* [Work request] Using the records below, output the stretch that opens with the line containing "for the MSP430FR5793." and closes with the line containing "that is used", exactly and including both lines, with nothing more.

* [Exercise materials]

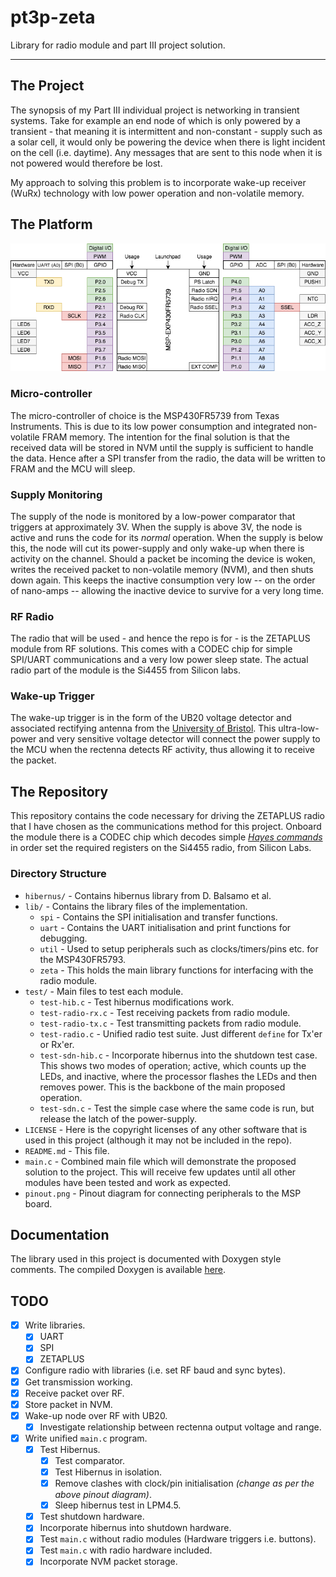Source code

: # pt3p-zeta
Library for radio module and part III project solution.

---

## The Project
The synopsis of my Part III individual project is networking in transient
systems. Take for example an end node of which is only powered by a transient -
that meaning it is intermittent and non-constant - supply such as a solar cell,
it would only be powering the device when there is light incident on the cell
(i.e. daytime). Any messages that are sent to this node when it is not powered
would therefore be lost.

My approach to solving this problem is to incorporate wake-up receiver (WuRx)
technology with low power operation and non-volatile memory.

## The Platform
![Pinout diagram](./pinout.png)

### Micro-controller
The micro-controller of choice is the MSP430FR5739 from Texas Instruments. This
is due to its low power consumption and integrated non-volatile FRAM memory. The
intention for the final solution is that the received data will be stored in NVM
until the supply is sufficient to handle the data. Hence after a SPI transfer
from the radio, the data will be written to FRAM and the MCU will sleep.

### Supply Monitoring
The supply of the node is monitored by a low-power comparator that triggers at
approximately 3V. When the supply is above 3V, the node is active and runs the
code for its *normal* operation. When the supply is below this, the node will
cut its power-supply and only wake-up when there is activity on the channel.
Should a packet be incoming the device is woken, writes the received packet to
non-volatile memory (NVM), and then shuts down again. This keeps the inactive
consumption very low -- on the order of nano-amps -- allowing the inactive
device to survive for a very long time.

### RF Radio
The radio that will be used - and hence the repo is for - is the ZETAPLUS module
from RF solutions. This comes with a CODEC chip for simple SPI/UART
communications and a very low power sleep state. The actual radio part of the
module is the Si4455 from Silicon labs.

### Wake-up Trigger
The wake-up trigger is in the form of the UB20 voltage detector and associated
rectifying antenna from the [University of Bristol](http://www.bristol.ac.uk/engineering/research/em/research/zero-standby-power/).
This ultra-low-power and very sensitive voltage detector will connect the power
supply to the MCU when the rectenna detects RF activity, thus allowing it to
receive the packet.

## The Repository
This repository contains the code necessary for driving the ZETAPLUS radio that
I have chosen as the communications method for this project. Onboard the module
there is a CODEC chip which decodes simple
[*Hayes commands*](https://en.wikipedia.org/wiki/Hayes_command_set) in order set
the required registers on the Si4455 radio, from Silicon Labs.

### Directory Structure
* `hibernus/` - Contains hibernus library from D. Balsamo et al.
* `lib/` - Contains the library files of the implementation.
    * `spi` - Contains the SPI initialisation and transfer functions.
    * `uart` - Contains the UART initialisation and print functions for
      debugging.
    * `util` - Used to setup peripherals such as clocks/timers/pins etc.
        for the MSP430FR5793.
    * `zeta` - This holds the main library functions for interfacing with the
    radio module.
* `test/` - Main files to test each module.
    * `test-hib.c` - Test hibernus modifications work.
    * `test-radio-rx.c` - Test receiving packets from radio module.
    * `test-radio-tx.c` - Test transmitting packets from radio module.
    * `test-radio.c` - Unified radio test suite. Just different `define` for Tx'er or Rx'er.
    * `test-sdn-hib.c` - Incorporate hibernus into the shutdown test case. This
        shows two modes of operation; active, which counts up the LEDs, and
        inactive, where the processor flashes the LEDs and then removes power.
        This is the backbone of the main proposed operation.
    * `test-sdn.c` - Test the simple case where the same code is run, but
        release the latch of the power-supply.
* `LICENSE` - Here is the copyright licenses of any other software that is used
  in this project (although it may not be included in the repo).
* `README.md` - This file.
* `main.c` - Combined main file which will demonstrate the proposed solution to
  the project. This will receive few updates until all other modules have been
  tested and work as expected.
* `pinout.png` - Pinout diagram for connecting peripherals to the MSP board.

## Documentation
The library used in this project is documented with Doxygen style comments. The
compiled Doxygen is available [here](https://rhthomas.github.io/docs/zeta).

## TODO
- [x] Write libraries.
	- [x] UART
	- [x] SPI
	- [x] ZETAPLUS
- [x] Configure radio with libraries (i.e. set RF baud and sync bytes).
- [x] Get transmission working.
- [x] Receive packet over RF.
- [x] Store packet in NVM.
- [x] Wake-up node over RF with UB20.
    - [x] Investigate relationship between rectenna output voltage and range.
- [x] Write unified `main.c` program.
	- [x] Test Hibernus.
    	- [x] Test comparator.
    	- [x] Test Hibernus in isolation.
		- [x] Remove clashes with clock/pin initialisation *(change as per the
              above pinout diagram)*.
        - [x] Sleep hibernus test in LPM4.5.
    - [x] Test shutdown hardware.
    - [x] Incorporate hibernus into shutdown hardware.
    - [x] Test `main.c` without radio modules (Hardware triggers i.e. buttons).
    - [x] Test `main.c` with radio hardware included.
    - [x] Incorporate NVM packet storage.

...

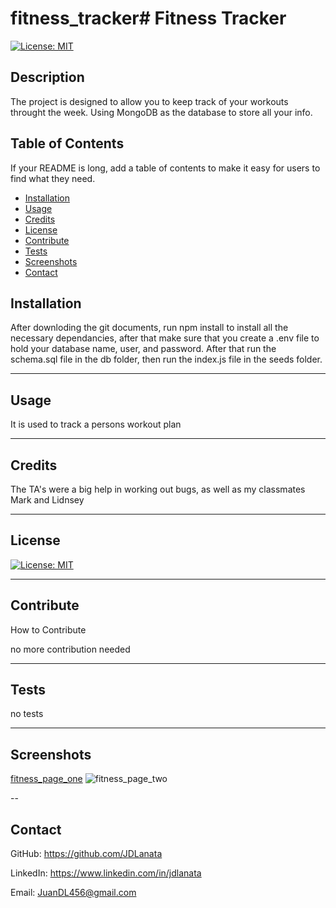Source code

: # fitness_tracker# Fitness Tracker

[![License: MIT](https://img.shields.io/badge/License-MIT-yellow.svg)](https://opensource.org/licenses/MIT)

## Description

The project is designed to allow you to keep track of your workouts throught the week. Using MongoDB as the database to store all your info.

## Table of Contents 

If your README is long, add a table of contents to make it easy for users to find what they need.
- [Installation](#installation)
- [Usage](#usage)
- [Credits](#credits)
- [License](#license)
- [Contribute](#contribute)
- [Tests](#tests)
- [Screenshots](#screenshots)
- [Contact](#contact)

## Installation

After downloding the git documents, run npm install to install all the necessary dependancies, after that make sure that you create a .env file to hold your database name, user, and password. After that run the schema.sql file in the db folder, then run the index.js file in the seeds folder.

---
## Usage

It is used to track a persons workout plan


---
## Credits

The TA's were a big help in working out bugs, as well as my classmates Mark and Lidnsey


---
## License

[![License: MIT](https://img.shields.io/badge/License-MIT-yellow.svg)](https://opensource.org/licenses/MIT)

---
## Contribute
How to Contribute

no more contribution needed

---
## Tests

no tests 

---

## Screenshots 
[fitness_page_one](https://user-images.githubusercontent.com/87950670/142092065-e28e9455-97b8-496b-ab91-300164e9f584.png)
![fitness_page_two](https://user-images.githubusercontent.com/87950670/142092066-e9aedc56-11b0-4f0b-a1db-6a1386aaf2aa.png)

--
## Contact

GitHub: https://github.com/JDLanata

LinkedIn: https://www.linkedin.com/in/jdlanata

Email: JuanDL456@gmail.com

* * *

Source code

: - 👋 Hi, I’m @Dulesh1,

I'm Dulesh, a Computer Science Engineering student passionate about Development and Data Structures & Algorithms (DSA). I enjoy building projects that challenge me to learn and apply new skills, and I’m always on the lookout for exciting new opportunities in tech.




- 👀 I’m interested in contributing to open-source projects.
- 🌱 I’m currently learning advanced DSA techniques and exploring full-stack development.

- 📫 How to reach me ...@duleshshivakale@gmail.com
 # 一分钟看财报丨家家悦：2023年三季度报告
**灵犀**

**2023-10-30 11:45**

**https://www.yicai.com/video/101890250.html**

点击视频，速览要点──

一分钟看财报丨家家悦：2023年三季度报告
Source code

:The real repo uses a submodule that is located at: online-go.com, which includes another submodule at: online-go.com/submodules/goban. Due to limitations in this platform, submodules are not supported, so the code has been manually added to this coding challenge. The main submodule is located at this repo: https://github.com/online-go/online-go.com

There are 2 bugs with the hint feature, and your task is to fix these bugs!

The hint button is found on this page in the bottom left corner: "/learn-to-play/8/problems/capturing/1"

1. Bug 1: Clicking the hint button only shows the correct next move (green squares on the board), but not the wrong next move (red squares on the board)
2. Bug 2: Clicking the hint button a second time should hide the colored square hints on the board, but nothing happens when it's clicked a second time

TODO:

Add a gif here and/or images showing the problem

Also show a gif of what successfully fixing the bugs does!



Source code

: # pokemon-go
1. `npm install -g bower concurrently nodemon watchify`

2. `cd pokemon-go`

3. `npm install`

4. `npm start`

* [Response]
        for the MSP430FR5793.
    * `zeta` - This holds the main library functions for interfacing with the
    radio module.
* `test/` - Main files to test each module.
    * `test-hib.c` - Test hibernus modifications work.
    * `test-radio-rx.c` - Test receiving packets from radio module.
    * `test-radio-tx.c` - Test transmitting packets from radio module.
    * `test-radio.c` - Unified radio test suite. Just different `define` for Tx'er or Rx'er.
    * `test-sdn-hib.c` - Incorporate hibernus into the shutdown test case. This
        shows two modes of operation; active, which counts up the LEDs, and
        inactive, where the processor flashes the LEDs and then removes power.
        This is the backbone of the main proposed operation.
    * `test-sdn.c` - Test the simple case where the same code is run, but
        release the latch of the power-supply.
* `LICENSE` - Here is the copyright licenses of any other software that is used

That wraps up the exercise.